Start of EXTRACTED MATERIAL

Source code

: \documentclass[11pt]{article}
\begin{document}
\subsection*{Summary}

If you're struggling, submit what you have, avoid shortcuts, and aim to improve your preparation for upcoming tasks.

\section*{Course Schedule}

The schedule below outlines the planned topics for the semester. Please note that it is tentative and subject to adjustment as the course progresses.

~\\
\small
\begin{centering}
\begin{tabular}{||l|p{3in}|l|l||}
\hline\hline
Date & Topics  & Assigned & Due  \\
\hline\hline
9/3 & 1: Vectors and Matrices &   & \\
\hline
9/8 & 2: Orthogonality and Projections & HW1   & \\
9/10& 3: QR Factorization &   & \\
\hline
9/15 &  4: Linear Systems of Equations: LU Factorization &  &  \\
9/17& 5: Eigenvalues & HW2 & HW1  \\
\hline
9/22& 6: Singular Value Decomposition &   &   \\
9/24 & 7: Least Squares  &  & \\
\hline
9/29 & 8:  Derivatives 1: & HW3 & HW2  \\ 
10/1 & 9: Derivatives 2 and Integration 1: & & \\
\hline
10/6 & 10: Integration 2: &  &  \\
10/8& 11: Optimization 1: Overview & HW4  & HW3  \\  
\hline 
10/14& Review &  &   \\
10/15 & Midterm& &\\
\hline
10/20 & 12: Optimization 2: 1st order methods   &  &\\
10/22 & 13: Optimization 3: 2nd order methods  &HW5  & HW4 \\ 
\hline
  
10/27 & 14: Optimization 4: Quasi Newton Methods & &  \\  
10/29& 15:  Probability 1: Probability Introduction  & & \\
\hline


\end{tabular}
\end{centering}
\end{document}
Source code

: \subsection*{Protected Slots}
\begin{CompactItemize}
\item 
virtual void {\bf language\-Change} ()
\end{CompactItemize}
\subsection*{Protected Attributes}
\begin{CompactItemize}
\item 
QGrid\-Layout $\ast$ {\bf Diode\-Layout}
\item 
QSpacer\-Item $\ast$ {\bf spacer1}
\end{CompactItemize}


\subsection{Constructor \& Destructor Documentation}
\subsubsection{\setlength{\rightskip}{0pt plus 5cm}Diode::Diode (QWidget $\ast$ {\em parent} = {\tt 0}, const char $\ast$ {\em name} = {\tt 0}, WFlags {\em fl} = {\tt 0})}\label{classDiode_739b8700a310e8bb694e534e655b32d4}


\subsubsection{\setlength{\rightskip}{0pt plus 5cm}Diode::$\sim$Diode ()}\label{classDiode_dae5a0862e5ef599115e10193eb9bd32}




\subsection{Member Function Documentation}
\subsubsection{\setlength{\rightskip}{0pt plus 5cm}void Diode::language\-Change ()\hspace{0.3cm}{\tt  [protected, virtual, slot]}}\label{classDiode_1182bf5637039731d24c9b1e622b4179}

End of EXTRACTED MATERIAL

EXERCISE OBJECTIVE: Check the data for the word "Derivatives" and pull out the lines that have it.

RESPONSE TO THIS EXERCISE:
9/29 & 8:  Derivatives 1: & HW3 & HW2  \\ 
10/1 & 9: Derivatives 2 and Integration 1: & & \\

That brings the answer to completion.